The first act of the biggest bike race in the world feels as full of potential storylines, as the parade of protagonists at Anna Pavlovna Scherer’s opening St Petersburg soiree.
The plucky, often unlucky war hero Geraint Thomas returns to the stage, three years after his Tour victory, and two years on from his last appearance at the race. He still has what it takes to claim a scalp or two.
With a podium and an outright win in each of his last three stage races, the Welshman comes with form but the obligatory questions.
What role for his two grand tour winning team-mates — Richard Carapaz and Tao Geoghegan Hart — and Richie Porte, a podium finisher last year? In a team of superstars, who will be supporting whom?
Then there are the two dominant generals of recent stage racing, Primoz Roglic and Tadej Pogacar, a duo so often mentioned in the same breath, they have become inseparable in common parlance.
Thomas has not beaten the Rog half of Rog and Pog since his Tour victory in 2018, and has never gotten the better of defending champion, Pog, in a stage race.
We have the return of the never-say-die warrior Mark Cavendish, who confounded almost every expectation by gaining his first start in three years at the race he had made his own.
The mansplaining armchair strategists may not be so quick to bet against the Manxman adding to his tally of 30 stage wins now, as they were when I suggested he deserved another shot at the race a few months ago.
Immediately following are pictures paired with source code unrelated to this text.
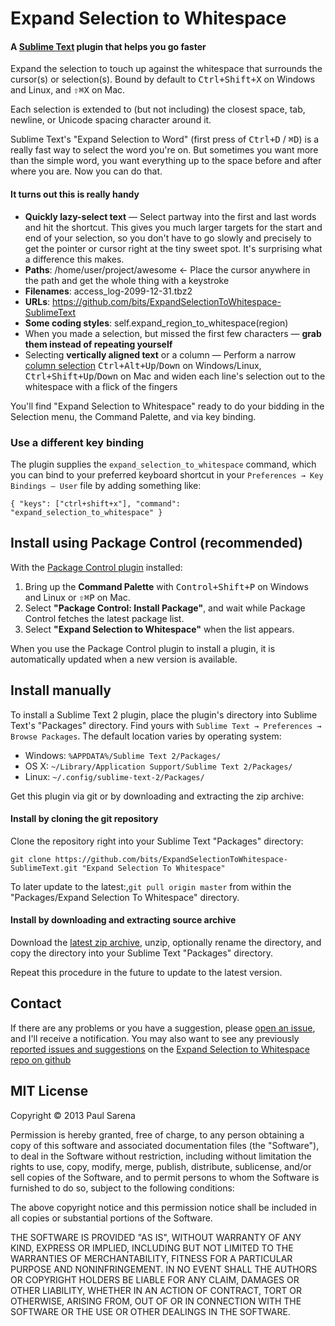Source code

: Expand Selection to Whitespace
==============================

#### A [Sublime Text](http://www.sublimetext.com/) plugin that helps you go faster

Expand the selection to touch up against the whitespace that surrounds the cursor(s) or selection(s).  Bound by default to <kbd>Ctrl+Shift+X</kbd> on Windows and Linux, and <kbd>⇧⌘X</kbd> on Mac.  

Each selection is extended to (but not including) the closest space, tab, newline, or Unicode spacing character around it.

Sublime Text's "Expand Selection to Word" (first press of <kbd>Ctrl+D</kbd> / <kbd>⌘D</kbd>) is a really fast way to select the word you're on.  But sometimes you want more than the simple word, you want everything up to the space before and after where you are.  Now you can do that.

#### It turns out this is really handy

* **Quickly lazy-select text** — Select partway into the first and last words and hit the shortcut.  This gives you much larger targets for the start and end of your selection, so you don't have to go slowly and precisely to get the pointer or cursor right at the tiny sweet spot.  It's surprising what a difference this makes.
* **Paths**: /home/user/project/awesome ← Place the cursor anywhere in the path and get the whole thing with a keystroke
* **Filenames**: access_log-2099-12-31.tbz2
* **URLs**: https://github.com/bits/ExpandSelectionToWhitespace-SublimeText
* **Some coding styles**: self.expand\_region\_to\_whitespace(region)
* When you made a selection, but missed the first few characters — **grab them instead of repeating yourself**
* Selecting **vertically aligned text** or a column — Perform a narrow [column selection](http://www.sublimetext.com/docs/2/column_selection.html) <kbd>Ctrl+Alt+Up</kbd>/<kbd>Down</kbd> on Windows/Linux, <kbd>Ctrl+Shift+Up</kbd>/<kbd>Down</kbd> on Mac and widen each line's selection out to the whitespace with a flick of the fingers

You'll find "Expand Selection to Whitespace" ready to do your bidding in the Selection menu, the Command Palette, and via key binding.

### Use a different key binding

The plugin supplies the `expand_selection_to_whitespace` command, which you can bind to your preferred keyboard shortcut in your `Preferences → Key Bindings – User` file by adding something like:

	{ "keys": ["ctrl+shift+x"], "command": "expand_selection_to_whitespace" }



Install using Package Control (recommended)
-------------------------------------------

With the [Package Control plugin](http://wbond.net/sublime_packages/package_control) installed:

1. Bring up the **Command Palette** with <kbd>Control+Shift+P</kbd> on Windows and Linux or <kbd>⇧⌘P</kbd> on Mac.
2. Select **"Package Control: Install Package"**, and wait while Package Control fetches the latest package list.
3. Select **"Expand Selection to Whitespace"** when the list appears.

When you use the Package Control plugin to install a plugin, it is automatically updated when a new version is available.


Install manually
----------------

To install a Sublime Text 2 plugin, place the plugin's directory into Sublime Text's "Packages" directory.  Find yours with `Sublime Text → Preferences → Browse Packages`.  The default location varies by operating system:

* Windows: `%APPDATA%/Sublime Text 2/Packages/`
* OS X: `~/Library/Application Support/Sublime Text 2/Packages/`
* Linux: `~/.config/sublime-text-2/Packages/`

Get this plugin via git or by downloading and extracting the zip archive:

#### Install by cloning the git repository
Clone the repository right into your Sublime Text "Packages" directory:

 	git clone https://github.com/bits/ExpandSelectionToWhitespace-SublimeText.git "Expand Selection To Whitespace"

To later update to the latest:,`git pull origin master` from within the "Packages/Expand Selection To Whitespace" directory.

#### Install by downloading and extracting source archive
Download the [latest zip archive](https://github.com/bits/ExpandSelectionToWhitespace-SublimeText/archive/master.zip), unzip, optionally rename the directory, and copy the directory into your Sublime Text "Packages" directory.

Repeat this procedure in the future to update to the latest version.


Contact
-------

If there are any problems or you have a suggestion, please [open an issue](https://github.com/bits/ExpandSelectionToWhitespace-SublimeText/issues/new), and I'll receive a notification.  You may also want to see any previously [reported issues and suggestions](https://github.com/bits/ExpandSelectionToWhitespace-SublimeText/issues) on the [Expand Selection to Whitespace repo on github](https://github.com/bits/ExpandSelectionToWhitespace-SublimeText)



MIT License
-----------

Copyright © 2013 Paul Sarena

Permission is hereby granted, free of charge, to any person obtaining a copy of this software and associated documentation files (the "Software"), to deal in the Software without restriction, including without limitation the rights to use, copy, modify, merge, publish, distribute, sublicense, and/or sell copies of the Software, and to permit persons to whom the Software is furnished to do so, subject to the following conditions:

The above copyright notice and this permission notice shall be included in all copies or substantial portions of the Software.

THE SOFTWARE IS PROVIDED "AS IS", WITHOUT WARRANTY OF ANY KIND, EXPRESS OR IMPLIED, INCLUDING BUT NOT LIMITED TO THE WARRANTIES OF MERCHANTABILITY, FITNESS FOR A PARTICULAR PURPOSE AND NONINFRINGEMENT. IN NO EVENT SHALL THE AUTHORS OR COPYRIGHT HOLDERS BE LIABLE FOR ANY CLAIM, DAMAGES OR OTHER LIABILITY, WHETHER IN AN ACTION OF CONTRACT, TORT OR OTHERWISE, ARISING FROM, OUT OF OR IN CONNECTION WITH THE SOFTWARE OR THE USE OR OTHER DEALINGS IN THE SOFTWARE.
Whatever happens, swords and emotions will be bared.
At the risk of making the race sound like a parade of the Old Guard, Chris Froome also makes his first start in three years. Having not broken the top 30 of a stage race since his life-threatening crash in 2019, he comes not to challenge for a record-equalling fifth title, but as a support for Michael Woods.
The last time Froome came to the race not leading a team, was in 2012. The fact he has made it this far is a testament to a fortitude of mind and body few of us could imagine.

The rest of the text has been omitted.